Для сравнения опишу денек из давнишнего, по ту сторону хребта, патриархального времени. Воскресенье, сбираются к обедне… Андрей пошел запрягать Арлекинку. Вот подъехал, в ожидании снял павлинью шапку, волосья намаслены до последней крайности. Он носил черные усы, обкусанные, как проволока. Бултыхаясь, выезжаем за околицу. Ночью был дождь, листочки блестят. Стрекоза на сучке сидит, лапочками себе глаза промывает. Утро стояло великое, безгреховное утро моей жизни! Спрыгнешь с коляски, бежишь по траве. На лаковых ботфортиках блестит июльская роса. В церкви темень и холод. Ревет дьякон, и пламя свечей шатается в солнечном луче. Аммос Петрович стоит на правом клиросе возле иконы с изображением босого старика в сером рубище и с редкими, на пробор расчесанными волосиками — местный наш святой, Федя Перевозский, — возглашает раньше голоса в алтаре: «Тимона и Пармена, Прохора и Николая…» На обед к отцу отовсюду слетались соседи и племянники. Приглашенные священники пели что-то коротенькое и веселое, потому что быстро и хором, после чего сообща принимались за индейку, ведя политичные разговоры на злобу дня. Мы, маленькие, ускользали на заднее крыльцо, где пестрая Дунька вертела мороженицу, и увивались вокруг, предлагая попробовать, не прокисло ли.
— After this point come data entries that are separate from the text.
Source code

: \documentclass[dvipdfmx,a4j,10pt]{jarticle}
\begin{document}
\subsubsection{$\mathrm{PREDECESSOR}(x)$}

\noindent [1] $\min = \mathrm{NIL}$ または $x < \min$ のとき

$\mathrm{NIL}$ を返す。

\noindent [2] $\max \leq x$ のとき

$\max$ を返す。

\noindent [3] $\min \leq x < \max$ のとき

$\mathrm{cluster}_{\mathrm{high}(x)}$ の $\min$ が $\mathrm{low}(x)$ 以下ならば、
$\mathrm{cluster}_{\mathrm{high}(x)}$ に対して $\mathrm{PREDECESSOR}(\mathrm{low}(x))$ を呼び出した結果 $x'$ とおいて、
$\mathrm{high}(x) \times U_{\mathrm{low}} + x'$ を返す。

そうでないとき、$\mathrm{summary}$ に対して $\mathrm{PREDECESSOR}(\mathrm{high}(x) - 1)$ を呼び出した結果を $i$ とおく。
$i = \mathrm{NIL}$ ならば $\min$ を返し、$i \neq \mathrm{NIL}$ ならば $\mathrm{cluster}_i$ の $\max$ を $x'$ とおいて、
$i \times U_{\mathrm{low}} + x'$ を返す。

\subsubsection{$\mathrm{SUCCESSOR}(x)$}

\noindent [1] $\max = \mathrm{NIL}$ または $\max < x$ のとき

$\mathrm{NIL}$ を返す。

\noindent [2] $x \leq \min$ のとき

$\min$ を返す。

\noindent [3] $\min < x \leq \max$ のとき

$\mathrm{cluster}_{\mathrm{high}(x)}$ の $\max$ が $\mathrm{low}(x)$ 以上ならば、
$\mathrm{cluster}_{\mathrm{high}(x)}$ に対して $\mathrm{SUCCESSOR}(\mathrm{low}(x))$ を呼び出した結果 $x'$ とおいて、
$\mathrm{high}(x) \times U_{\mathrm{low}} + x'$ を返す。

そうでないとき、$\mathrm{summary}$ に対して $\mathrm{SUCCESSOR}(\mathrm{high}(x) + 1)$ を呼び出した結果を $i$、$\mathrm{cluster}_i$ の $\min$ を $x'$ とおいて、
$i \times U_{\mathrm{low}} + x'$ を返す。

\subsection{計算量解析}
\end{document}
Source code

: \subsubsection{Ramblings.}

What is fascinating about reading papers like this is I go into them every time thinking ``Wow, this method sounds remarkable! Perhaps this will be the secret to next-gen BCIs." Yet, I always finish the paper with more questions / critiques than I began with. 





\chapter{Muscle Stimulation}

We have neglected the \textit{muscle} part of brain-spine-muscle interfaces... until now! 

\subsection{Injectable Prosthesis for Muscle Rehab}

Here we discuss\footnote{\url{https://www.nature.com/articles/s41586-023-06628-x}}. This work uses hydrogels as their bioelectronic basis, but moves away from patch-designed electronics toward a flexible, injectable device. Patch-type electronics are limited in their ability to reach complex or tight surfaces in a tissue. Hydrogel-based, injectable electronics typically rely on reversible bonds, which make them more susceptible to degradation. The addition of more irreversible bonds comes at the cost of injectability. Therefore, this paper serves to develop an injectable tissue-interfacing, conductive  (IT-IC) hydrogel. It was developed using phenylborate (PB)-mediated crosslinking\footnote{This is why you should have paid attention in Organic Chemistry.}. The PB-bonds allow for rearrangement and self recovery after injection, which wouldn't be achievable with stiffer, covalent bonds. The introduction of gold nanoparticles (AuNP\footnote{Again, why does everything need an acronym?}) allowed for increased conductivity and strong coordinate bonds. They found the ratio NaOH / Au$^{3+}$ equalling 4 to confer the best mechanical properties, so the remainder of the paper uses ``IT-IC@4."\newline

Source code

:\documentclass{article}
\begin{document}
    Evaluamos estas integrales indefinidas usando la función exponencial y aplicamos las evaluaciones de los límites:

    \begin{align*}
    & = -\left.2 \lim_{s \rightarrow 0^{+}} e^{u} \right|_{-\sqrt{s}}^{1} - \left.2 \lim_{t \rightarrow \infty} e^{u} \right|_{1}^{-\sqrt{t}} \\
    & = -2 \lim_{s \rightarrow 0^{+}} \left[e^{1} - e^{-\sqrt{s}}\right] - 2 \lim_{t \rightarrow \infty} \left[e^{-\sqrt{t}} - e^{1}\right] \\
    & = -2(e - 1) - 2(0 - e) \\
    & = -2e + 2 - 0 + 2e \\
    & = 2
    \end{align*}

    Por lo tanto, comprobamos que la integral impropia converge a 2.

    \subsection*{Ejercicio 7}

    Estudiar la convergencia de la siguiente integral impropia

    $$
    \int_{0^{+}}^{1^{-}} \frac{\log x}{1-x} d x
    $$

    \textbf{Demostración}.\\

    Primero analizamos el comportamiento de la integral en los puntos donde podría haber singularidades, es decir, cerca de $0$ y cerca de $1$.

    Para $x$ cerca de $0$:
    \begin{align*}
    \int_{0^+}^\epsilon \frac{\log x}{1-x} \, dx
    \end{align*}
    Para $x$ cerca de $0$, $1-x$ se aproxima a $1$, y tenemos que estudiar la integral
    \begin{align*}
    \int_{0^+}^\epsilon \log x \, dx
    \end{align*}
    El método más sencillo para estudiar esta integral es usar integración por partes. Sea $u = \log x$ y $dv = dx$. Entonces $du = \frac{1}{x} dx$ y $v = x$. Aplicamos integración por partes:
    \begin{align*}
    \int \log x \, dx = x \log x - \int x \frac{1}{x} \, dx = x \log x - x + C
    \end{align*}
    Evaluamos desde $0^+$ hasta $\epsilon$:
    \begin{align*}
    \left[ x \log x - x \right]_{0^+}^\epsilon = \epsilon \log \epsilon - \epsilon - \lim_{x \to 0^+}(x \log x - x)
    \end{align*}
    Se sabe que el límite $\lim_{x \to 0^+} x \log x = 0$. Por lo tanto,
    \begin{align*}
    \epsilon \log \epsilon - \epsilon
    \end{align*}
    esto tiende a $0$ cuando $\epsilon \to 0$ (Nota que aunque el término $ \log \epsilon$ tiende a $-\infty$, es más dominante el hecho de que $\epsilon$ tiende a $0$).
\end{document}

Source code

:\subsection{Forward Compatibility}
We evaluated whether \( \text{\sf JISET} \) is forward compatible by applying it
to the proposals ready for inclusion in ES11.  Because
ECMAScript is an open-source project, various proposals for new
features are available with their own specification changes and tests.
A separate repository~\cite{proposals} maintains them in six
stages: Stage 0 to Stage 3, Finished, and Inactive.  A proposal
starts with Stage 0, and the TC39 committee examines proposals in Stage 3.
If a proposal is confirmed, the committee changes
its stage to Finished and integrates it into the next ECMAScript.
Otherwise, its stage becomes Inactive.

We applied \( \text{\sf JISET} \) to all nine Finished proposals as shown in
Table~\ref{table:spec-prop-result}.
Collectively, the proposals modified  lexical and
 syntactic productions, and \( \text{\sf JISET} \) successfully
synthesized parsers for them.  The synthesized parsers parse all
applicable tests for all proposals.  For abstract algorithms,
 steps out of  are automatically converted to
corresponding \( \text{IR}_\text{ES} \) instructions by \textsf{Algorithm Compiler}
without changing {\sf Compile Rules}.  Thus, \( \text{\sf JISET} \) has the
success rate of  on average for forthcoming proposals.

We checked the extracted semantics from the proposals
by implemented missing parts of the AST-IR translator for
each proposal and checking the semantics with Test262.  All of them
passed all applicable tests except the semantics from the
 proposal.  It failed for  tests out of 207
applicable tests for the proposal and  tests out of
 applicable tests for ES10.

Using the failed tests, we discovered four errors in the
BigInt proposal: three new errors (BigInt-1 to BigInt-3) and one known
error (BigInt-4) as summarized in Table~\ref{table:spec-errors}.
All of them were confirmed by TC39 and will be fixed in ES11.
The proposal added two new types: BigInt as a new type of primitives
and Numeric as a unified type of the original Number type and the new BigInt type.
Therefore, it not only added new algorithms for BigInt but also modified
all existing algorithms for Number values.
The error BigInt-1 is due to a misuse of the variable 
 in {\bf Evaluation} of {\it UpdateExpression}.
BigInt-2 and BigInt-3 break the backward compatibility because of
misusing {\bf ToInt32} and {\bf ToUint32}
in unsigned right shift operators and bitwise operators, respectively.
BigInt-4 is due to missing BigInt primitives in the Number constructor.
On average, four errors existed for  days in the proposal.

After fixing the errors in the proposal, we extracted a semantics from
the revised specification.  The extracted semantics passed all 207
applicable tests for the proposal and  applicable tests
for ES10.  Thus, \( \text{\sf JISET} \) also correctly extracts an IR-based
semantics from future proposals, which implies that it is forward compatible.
Наконец сам Егор Матвеев вносил праздничный крендель такого сладостного аромата, что заглушался запах дегтя от его смазных сапог. К концу обеда гости заметно совели, отваливаясь к спинкам стульев, нам же разрешалось бежать в таинственные березовые кущи над Кудемой, где столько бывало поводов для неотложных ребячьих хлопот. Детство мое протекало безразлучно с незабвенным дружком моим Сашей Агариным, рано истаявшим от неизвестного недуга. То был болезненного сложения мальчик, и ходил он по земле с таким видом, точно постоянно прислушивался к чему-то, чего прочим слышать не дано… Самый день длился без конца, семь нонешних жизней моих уместилось бы в одном! Ночью по всем комнатам храпели дальние гости и воздымались спящие тела. Детей почему-то укладывали в бабушкином кабинетике, где один угол пахнул корицей, а другой вроде нюхательным табаком. И сны начинались тоненькие сперва, потом потолще и, наконец, переходили в сплошную пряничную непонятность.